_Activity:_
For the material below, output exactly the span from the line with "LitLifeSoftware is an" to the line with "- [Michael - eightgran](https://github.com/eightgran)", including both, and nothing besides.

+ + + + + + +

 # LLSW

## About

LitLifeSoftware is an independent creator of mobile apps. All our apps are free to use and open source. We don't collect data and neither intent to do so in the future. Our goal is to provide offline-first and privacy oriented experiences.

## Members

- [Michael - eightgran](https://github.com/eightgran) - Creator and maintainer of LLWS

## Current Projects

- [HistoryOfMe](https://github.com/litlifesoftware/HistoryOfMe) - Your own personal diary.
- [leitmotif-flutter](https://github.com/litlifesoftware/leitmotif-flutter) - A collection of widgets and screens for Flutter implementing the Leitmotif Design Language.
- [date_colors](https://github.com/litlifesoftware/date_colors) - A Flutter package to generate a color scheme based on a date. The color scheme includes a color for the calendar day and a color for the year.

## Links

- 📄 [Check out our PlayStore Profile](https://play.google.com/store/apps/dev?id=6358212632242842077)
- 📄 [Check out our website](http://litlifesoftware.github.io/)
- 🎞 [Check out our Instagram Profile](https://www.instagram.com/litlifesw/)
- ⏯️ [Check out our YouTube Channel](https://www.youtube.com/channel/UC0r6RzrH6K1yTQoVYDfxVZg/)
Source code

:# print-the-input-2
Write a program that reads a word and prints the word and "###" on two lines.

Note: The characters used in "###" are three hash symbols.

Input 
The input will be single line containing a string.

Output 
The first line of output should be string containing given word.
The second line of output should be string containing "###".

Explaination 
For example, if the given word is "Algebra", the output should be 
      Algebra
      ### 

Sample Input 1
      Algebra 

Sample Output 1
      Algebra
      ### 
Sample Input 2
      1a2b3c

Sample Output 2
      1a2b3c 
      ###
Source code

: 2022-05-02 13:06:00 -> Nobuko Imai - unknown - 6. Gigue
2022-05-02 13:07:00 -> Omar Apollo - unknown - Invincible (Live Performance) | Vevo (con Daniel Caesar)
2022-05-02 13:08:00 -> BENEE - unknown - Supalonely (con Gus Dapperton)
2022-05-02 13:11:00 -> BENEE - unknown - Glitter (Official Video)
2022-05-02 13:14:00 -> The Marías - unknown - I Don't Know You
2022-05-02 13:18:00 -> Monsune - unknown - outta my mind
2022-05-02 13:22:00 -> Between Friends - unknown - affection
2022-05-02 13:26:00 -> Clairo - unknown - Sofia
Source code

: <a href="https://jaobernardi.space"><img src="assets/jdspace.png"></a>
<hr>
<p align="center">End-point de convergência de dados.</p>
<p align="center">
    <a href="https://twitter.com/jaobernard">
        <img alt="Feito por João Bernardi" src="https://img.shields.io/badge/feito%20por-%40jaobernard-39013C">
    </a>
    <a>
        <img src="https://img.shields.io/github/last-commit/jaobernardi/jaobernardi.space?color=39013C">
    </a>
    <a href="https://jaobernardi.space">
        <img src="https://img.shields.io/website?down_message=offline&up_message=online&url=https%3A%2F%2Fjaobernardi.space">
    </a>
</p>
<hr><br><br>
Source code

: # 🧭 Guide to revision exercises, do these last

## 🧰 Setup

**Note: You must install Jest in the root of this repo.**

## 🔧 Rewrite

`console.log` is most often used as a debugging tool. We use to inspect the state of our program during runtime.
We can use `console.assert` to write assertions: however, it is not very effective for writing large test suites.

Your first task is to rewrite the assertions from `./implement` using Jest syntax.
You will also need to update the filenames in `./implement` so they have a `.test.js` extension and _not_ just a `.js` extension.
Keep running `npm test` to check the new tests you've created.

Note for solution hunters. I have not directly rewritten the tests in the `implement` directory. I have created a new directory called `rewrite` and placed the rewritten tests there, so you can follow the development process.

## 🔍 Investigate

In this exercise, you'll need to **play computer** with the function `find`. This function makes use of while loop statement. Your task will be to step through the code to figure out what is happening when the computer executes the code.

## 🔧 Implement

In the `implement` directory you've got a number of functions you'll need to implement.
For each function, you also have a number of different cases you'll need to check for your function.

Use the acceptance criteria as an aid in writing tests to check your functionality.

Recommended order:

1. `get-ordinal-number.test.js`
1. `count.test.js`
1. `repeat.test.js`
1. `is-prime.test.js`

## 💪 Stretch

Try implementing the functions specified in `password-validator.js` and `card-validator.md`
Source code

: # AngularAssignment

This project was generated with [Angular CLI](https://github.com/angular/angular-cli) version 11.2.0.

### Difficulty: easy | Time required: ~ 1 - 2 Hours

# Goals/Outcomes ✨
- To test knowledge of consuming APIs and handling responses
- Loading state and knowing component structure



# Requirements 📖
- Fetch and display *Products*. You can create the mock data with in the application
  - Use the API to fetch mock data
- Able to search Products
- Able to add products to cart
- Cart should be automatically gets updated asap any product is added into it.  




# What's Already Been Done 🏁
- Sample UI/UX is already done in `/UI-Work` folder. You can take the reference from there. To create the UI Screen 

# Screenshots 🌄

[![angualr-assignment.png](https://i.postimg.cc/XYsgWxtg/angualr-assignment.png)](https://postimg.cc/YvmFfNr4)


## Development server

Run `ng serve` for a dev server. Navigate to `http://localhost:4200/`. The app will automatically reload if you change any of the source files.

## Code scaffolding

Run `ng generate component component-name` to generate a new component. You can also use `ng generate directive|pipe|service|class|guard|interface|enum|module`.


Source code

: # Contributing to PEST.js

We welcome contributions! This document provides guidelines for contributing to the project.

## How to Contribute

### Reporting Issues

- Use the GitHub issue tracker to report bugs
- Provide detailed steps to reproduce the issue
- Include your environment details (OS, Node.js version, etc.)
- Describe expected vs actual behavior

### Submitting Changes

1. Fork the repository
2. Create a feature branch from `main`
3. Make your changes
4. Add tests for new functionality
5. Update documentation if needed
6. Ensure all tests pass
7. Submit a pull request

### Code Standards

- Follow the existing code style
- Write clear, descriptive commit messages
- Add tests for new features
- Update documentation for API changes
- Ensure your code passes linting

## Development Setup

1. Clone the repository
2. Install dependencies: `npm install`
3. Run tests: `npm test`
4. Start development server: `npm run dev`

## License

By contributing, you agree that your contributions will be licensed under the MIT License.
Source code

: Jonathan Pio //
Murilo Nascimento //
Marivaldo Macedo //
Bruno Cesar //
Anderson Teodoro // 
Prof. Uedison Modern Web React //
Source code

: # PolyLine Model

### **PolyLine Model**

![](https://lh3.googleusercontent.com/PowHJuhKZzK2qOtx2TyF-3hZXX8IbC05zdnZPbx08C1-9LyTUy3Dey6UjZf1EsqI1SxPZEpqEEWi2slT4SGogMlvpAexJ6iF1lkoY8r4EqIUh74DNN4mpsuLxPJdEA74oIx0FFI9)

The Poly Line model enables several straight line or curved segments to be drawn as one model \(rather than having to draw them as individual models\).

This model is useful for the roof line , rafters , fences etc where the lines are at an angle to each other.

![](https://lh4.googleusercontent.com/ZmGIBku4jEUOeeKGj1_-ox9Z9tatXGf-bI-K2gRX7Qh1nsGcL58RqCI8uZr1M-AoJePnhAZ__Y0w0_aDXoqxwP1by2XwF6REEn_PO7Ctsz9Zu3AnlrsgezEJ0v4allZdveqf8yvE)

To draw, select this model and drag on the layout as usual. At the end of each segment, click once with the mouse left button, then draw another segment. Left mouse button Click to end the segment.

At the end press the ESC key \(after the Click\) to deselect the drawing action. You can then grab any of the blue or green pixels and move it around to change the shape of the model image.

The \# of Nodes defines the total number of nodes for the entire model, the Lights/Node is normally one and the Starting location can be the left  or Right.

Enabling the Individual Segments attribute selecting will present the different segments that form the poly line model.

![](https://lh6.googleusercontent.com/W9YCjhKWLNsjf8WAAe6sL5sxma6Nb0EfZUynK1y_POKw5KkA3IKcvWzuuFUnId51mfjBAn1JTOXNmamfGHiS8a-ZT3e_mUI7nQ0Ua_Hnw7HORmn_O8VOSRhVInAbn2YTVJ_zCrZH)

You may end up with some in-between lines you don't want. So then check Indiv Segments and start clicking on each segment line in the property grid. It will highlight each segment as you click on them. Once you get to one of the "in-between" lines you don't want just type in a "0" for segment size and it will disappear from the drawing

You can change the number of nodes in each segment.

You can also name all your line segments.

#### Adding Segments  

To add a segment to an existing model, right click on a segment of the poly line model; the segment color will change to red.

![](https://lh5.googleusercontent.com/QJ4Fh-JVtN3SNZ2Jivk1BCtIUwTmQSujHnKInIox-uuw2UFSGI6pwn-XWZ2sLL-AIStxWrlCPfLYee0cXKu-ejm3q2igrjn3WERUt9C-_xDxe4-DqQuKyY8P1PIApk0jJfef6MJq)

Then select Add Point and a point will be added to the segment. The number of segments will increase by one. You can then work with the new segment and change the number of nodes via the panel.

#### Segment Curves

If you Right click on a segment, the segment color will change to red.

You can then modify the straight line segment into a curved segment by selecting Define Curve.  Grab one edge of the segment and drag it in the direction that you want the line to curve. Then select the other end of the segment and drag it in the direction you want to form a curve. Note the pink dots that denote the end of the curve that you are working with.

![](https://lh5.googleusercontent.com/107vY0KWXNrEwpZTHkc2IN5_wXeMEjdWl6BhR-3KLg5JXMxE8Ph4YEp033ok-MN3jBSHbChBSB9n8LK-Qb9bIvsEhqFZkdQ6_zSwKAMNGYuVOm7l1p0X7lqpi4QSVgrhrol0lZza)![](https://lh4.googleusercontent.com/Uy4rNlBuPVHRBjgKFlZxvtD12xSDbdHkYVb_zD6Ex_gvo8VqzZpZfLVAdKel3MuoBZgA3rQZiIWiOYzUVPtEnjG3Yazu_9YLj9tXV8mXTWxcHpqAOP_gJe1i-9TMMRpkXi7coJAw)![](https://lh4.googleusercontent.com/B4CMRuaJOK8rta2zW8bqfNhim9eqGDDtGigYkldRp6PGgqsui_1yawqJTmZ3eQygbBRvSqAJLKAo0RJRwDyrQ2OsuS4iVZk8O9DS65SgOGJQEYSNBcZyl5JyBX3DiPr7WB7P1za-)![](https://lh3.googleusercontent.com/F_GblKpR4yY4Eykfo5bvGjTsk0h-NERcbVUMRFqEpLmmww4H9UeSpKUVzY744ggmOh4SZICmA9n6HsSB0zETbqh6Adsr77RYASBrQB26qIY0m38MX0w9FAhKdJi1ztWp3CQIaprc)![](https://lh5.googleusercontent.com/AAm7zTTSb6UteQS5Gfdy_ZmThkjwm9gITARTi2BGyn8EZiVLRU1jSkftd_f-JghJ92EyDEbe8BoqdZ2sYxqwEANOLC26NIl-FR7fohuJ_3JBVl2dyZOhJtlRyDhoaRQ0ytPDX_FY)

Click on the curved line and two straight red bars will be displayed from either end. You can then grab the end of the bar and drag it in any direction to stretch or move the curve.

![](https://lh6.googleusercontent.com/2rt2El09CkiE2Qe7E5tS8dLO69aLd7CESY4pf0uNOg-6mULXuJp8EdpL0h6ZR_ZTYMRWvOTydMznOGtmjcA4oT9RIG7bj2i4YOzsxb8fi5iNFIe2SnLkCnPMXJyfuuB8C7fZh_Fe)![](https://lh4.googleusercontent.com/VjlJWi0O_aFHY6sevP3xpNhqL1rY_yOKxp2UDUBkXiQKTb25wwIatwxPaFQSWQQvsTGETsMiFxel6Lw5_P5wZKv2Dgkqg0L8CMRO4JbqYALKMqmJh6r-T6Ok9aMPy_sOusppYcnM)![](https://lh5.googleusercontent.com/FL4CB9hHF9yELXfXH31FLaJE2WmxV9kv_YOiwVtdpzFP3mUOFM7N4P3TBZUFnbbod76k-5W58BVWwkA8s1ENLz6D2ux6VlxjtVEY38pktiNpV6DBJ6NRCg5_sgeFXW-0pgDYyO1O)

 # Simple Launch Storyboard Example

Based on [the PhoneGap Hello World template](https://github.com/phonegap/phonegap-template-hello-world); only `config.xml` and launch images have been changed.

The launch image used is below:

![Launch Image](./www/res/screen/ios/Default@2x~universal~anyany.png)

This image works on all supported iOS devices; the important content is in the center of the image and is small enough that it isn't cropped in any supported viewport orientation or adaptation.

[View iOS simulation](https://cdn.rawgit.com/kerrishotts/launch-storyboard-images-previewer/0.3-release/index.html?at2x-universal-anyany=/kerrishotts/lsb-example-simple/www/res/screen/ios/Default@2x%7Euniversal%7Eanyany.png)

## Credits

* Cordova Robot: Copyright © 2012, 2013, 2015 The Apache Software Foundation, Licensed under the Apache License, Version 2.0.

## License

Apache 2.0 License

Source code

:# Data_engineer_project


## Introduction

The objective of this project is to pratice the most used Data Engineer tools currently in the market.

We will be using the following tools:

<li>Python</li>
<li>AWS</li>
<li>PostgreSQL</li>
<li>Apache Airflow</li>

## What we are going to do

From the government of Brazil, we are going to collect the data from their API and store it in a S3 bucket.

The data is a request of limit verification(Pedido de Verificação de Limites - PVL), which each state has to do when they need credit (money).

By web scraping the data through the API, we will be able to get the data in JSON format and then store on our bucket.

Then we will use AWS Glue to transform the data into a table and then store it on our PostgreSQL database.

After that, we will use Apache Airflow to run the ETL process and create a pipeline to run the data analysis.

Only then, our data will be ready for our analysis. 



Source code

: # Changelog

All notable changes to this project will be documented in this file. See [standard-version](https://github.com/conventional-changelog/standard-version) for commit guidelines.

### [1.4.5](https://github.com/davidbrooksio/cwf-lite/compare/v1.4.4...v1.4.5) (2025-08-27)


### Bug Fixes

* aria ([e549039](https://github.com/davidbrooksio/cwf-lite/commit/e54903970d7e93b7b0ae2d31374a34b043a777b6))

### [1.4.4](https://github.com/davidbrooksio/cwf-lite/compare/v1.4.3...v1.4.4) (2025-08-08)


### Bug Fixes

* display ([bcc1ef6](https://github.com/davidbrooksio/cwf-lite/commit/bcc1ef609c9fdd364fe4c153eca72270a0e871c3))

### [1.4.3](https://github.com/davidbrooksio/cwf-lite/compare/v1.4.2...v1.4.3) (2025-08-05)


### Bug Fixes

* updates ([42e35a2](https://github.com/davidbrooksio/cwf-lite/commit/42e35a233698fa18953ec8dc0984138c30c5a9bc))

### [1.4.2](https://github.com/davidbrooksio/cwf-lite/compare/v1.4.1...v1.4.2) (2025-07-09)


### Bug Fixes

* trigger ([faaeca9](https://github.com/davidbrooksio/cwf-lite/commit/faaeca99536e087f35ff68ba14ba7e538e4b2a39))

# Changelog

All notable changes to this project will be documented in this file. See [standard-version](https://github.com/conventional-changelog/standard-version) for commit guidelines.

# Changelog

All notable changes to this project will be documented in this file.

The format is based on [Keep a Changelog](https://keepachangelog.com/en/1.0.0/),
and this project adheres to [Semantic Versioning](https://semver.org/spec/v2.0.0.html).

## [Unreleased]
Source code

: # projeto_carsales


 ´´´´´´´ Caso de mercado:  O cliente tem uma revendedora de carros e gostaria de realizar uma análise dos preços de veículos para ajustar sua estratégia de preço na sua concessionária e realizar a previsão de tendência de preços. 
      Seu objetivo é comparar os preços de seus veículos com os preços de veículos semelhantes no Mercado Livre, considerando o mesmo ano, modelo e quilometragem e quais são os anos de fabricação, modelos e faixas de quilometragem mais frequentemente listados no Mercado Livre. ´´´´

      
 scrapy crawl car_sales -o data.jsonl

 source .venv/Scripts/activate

+ + + + + + +

_Answer to this task:_
LitLifeSoftware is an independent creator of mobile apps. All our apps are free to use and open source. We don't collect data and neither intent to do so in the future. Our goal is to provide offline-first and privacy oriented experiences.

## Members

- [Michael - eightgran](https://github.com/eightgran) - Creator and maintainer of LLWS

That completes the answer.